Munger uses Aristotle’s theory of value, which decomposes the concept of “value” into a subjective and idiosyncratic value in use and a more universal value in exchange, to justify why we are so repulsed by the $20 gift:

There’s an ancient distinction, I think first and most importantly made by Aristotle, between value in use and value in exchange. Something that you make as an artisan, or something that you make for the specific purpose of using it, or having someone else use it, is just better. He claimed it was morally better. … What he’s comparing that to is value in exchange. And he agreed that things that we make to exchange have value, but it’s a morally much lower kind of value.

He implies that when we talk about whether a gift is “good” or “meaningful,” we really are evaluating its value in use. While a $20 bill has a significant value in exchange, it has little if any value in use. On the other hand, a bottle of wine brought to a dinner party holds a certain value in use — it can be put directly into use at the party — as well as some value in exchange.

What differentiates gifts of the same value?

All right, so cash doesn’t make the cut. But outside of the restricted context of the dinner party, picking the right gift for a person is just so difficult. It’s possible to establish a fixed value in use and still find two items which lead to radically different reactions from the recipient. I can’t help but use Munger’s example:

Suppose that for your [Russ Roberts] wife’s birthday you bought her a new vacuum cleaner. Let’s suppose it’s a really, really nice new vacuum cleaner. It’s still a cold night at the Roberts house.

Even the most state-of-the-art vacuum cleaner would still be an offensive gift in this scenario. It seems in this case that the gift actually has too much direct utility. We want gifts, rather, that are something of a surprise: something we didn’t know we wanted.

Hold on a second — we’re in a society where people try to “surprise” a recipient by subverting his idea of what would maximize his own utility? And the recipient wants (or expects) the surprise? Something is wrong here.

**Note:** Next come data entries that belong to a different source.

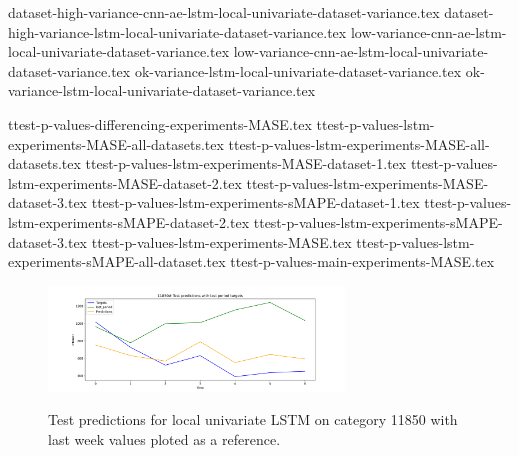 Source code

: {dataset-high-variance-cnn-ae-lstm-local-univariate-dataset-variance.tex}
{dataset-high-variance-lstm-local-univariate-dataset-variance.tex}
{low-variance-cnn-ae-lstm-local-univariate-dataset-variance.tex}
{low-variance-cnn-ae-lstm-local-univariate-dataset-variance.tex}
{ok-variance-lstm-local-univariate-dataset-variance.tex}
{ok-variance-lstm-local-univariate-dataset-variance.tex}

{ttest-p-values-differencing-experiments-MASE.tex}
{ttest-p-values-lstm-experiments-MASE-all-datasets.tex}
{ttest-p-values-lstm-experiments-MASE-all-datasets.tex}
{ttest-p-values-lstm-experiments-MASE-dataset-1.tex}
{ttest-p-values-lstm-experiments-MASE-dataset-2.tex}
{ttest-p-values-lstm-experiments-MASE-dataset-3.tex}
{ttest-p-values-lstm-experiments-sMAPE-dataset-1.tex}
{ttest-p-values-lstm-experiments-sMAPE-dataset-2.tex}
{ttest-p-values-lstm-experiments-sMAPE-dataset-3.tex}
{ttest-p-values-lstm-experiments-MASE.tex}
{ttest-p-values-lstm-experiments-sMAPE-all-dataset.tex}
{ttest-p-values-main-experiments-MASE.tex}


\begin{figure}
  \centering
  \caption{Test predictions for local univariate LSTM on category 11850 with last week values ploted as a reference.}
  \includegraphics[width=0.7\textwidth]{./figs/results/predictions/11850_Test_predictions_with_last_period_targets.png}
  \hfill
  \label{fig:results:predictions:11850-Test_predictions_with_last_period_targets.png}
\end{figure}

Munger poses an addition to this theory by holding that the best gift is more than just a signal: it is a costly signal. In spending more money than is likely necessary on a gift which we expect to surprise its recipient, we signal multiple things:

  1. I am willing to spend my free time searching for a “good” gift.
  2. I am willing to spend more money than the recipient might consider reasonable on the gift that I find.
  3. I know the recipient well enough that I am confident this gift will be a good surprise.

This act of costly signaling reinforces our altruistic image in the recipient’s eyes, and also distinguishes the gift from what could otherwise be interpreted as a compensation or bribe — an idea that no one would want to support in giving a gift to another.

It’s not clear that the task of gift-buying will be any less painful now that the economic principles behind it have been demystified. But at least you can know exactly what you’re talking about as you trod through shopping malls and grumble to yourself: these costly signals just cost too much!

Further reading

  1. I’m operating under the assumption in this post that the primary purpose of giving a gift is to signal altruism toward the recipient of the gift. In other words: we give gifts to let people know that we care about them. 

  2. And perhaps most importantly, I have signaled by giving this gift that I care about the giftee. So much so, in fact, that I’ve prized his/her interest above all in choosing to give a cash gift. 

  3. For the record, I have gone through with this strategy several times… albeit with widely varying degrees of success. 

  4. As this topic is far out of my field I wasn’t able to quickly find a canonical article or book on this subject. If anyone knows a better source, please let me know!